El sistema electoral es con todo el factor principal de la distancia creciente entre sociedad y clase política, al implicar un traspaso del poder originario de manos de los ciudadanos a las de los partidos. En principio, se llama proporcional, pero con la enorme desviación de haber constituido a la provincia en distrito electoral y limitar el número de diputados en el Congreso. (La aplicación de la regla d'Hondt es significativa sólo en este contexto). Si a ello se añade el sistema de "listas cerradas y bloqueadas", las personas elegidas dependen únicamente de los partidos que los han puesto en las listas en un lugar de salida, sin el menor contacto con los ciudadanos que han votado estas listas. Por mucho que la Constitución prohíba el "mandato imperativo", los elegidos representan a las cúspides de los partidos que los han colocado en la lista, y que los pueden quitar en las próximas elecciones, y de manera simbólica y sin relación directa pretenden representar a los ciudadanos que votaron su lista.

El sistema electoral vigente implica una perversión del principio fundamental de representación que no sólo cuestiona el valor de nuestra democracia representativa, sino que tiene efectos dañinos en la relación fundamental entre los ciudadanos y sus representantes. Ahora bien, el sistema favorece de tal forma el poder de las elites partidarias que es impensable que éstas acepten una modificación sustancial. La fosa entre la España real y la España oficial seguirá aumentando.

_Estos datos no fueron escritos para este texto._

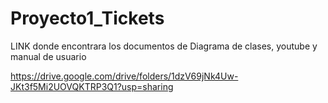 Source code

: # Proyecto1_Tickets
LINK donde encontrara los documentos de Diagrama de clases, youtube y manual de usuario

https://drive.google.com/drive/folders/1dzV69jNk4Uw-JKt3f5Mi2UOVQKTRP3Q1?usp=sharing
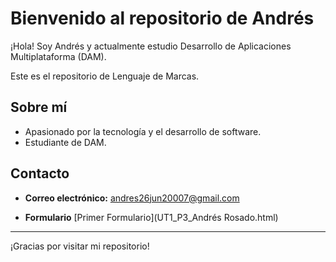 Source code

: # Bienvenido al repositorio de Andrés

¡Hola! Soy Andrés y actualmente estudio Desarrollo de Aplicaciones Multiplataforma (DAM).

Este es el repositorio de Lenguaje de Marcas.

## Sobre mí

- Apasionado por la tecnología y el desarrollo de software.
- Estudiante de DAM.

## Contacto

- **Correo electrónico:** [andres26jun20007@gmail.com](mailto:andres26jun20007@gmail.com)

- **Formulario** [Primer Formulario](UT1_P3_Andrés Rosado.html)
---

¡Gracias por visitar mi repositorio!
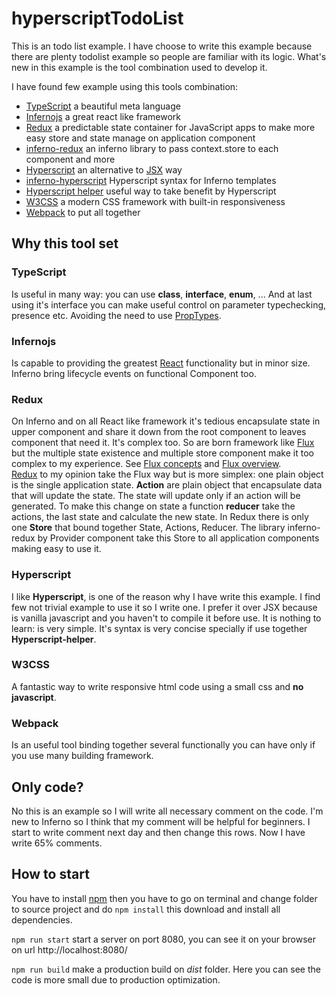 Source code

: # hyperscriptTodoList

This is an todo list example. I have choose to write this example because there are plenty todolist example so people are familiar with its logic.
What's new in this example is the tool combination used to develop it.

I have found few example using this tools combination:

- [TypeScript][1] a beautiful meta language
- [Infernojs][2] a great react like framework
- [Redux][3] a predictable state container for JavaScript apps to make more easy store and state manage on application component
- [inferno-redux][14] an inferno library to pass context.store to each component and more
- [Hyperscript][4] an alternative to [JSX][5] way
- [inferno-hyperscript][15] Hyperscript syntax for Inferno templates
- [Hyperscript helper][12] useful way to take benefit by Hyperscript
- [W3CSS][13] a modern CSS framework with built-in responsiveness
- [Webpack][6] to put all together

## Why this tool set

### TypeScript
Is useful in many way: you can use **class**, **interface**, **enum**, ... And at last using it's interface you can make useful control on parameter typechecking, presence etc. Avoiding the need to use [PropTypes][7].
### Infernojs
Is capable to providing the greatest [React][8] functionality but in minor size.
Inferno bring lifecycle events on functional Component too.
### Redux
On Inferno and on all React like framework it's tedious encapsulate state in upper component and share it down from the root component to leaves component that need it. It's complex too. So are born framework like [Flux][11] but the multiple state existence and multiple store component make it too complex to my experience. See [Flux concepts][10] and [Flux overview][9].  
[Redux][3] to my opinion take the Flux way but is more simplex: one plain object is the single application state. **Action** are plain object that encapsulate data that will update the state. The state will update only if an action will be generated. To make this change on state a function **reducer** take the actions, the last state and calculate the new state.
In Redux there is only one **Store** that bound together State, Actions, Reducer. The library inferno-redux by Provider component take this Store to all application components making easy to use it.
### Hyperscript
I like **Hyperscript**, is one of the reason why I have write this example. I find few not trivial example to use it so I write one. I prefer it over JSX because is vanilla javascript and you haven't to compile it before use. It is nothing to learn: is very simple. It's syntax is very concise specially if use together **Hyperscript-helper**.
### W3CSS
A fantastic way to write responsive html code using a small css and **no javascript**.
### Webpack
Is an useful tool binding together several functionally you can have only if you use many building framework.

## Only code?
No this is an example so I will write all necessary comment on the code. I'm new to Inferno so I think that my comment will be helpful for beginners. I start to write comment next day and then change this rows. Now I have write 65% comments.

## How to start
You have to install [npm][16] then you have to go on terminal and change folder to source project and do `npm install` this download and install all dependencies.

`npm run start` start a server on port 8080, you can see it on your browser on url http://localhost:8080/

`npm run build` make a production build on *dist* folder. Here you can see the code is more small due to production optimization.


[1]:https://www.typescriptlang.org
[2]:https://github.com/infernojs/inferno
[3]:https://redux.js.org/
[4]:https://github.com/hyperhype/hyperscript
[5]:https://jsx.github.io/
[6]:https://webpack.js.org
[7]:https://reactjs.org/docs/typechecking-with-proptypes.html
[8]:https://reactjs.org
[9]:https://facebook.github.io/flux/docs/in-depth-overview.html
[10]:https://github.com/facebook/flux/tree/master/examples/flux-concepts
[11]:https://facebook.github.io/flux/
[12]:https://github.com/ohanhi/hyperscript-helpers
[13]:https://www.w3schools.com/w3css/default.asp
[14]:https://github.com/infernojs/inferno/tree/master/packages/inferno-redux
[15]:https://github.com/terinjokes/inferno-hyperscript
[16]:https://www.npmjs.com/
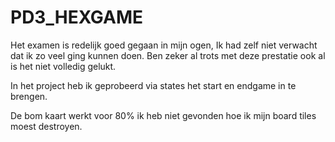 # PD3_HEXGAME
 
Het examen is redelijk goed gegaan in mijn ogen,
Ik had zelf niet verwacht dat ik zo veel ging kunnen doen.
Ben zeker al trots met deze prestatie ook al is het niet volledig gelukt.

In het project heb ik geprobeerd via states het start en endgame in te brengen.

De bom kaart werkt voor 80% ik heb niet gevonden hoe ik mijn board tiles moest destroyen.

La primera Restauración duró medio siglo hasta que la derrumbó el golpe de Primo de Rivera. La segunda permanece ya 30 años, pero en este último tiempo se ha acelerado el distanciamiento de la ciudadanía de las instituciones, debido en buena parte a los conflictos que conlleva la organización política de los distintos territorios, cuestión que la Constitución ha dejado abierta sin posibilidad de cerrarla, a menos que se llevara a cabo una reforma a fondo, altamente improbable. Si la cuestión social - en último término, la incapacidad de integrar en el sistema político a la clase obrera naciente- hizo inviable la primera Restauración, la dinámica centrífuga que ampara la Constitución de 1978 podría ser la causa del final de la segunda.

De los desaguisados que a la larga conlleva la tan admirada transición y su expresión jurídica en la Constitución nada tiene que ver el que se impusiera la "monarquía parlamentaria" como forma de Estado. Pero en este proceso de distanciamiento social creciente del actual régimen, muchos podrían llegar a sospechar que habría llegado la hora de sustituirla por la república. En la primera Restauración, la alternativa republicana fue cobrando fuerza según quedaba patente que el régimen era inmodificable. Como la segunda se muestra también irreformable, me temo que crezcan las expectativas republicanas como única alternativa de cambio. Y lo temo, porque esta vez no cabe entusiasmarse con la alternativa, conscientes de que los problemas planteados no se resolverían con el cambio de forma del Estado.

Frente a lo que ha sido norma en nuestra historia, cambiar de régimen, en vez de reformarlo, confío en que esta vez hayamos aprendido de la historia y en vez de contribuir al derribo, seamos capaces de llevar a cabo las reformas necesarias.

Ignacio Sotelo es catedrático excedente de Sociología.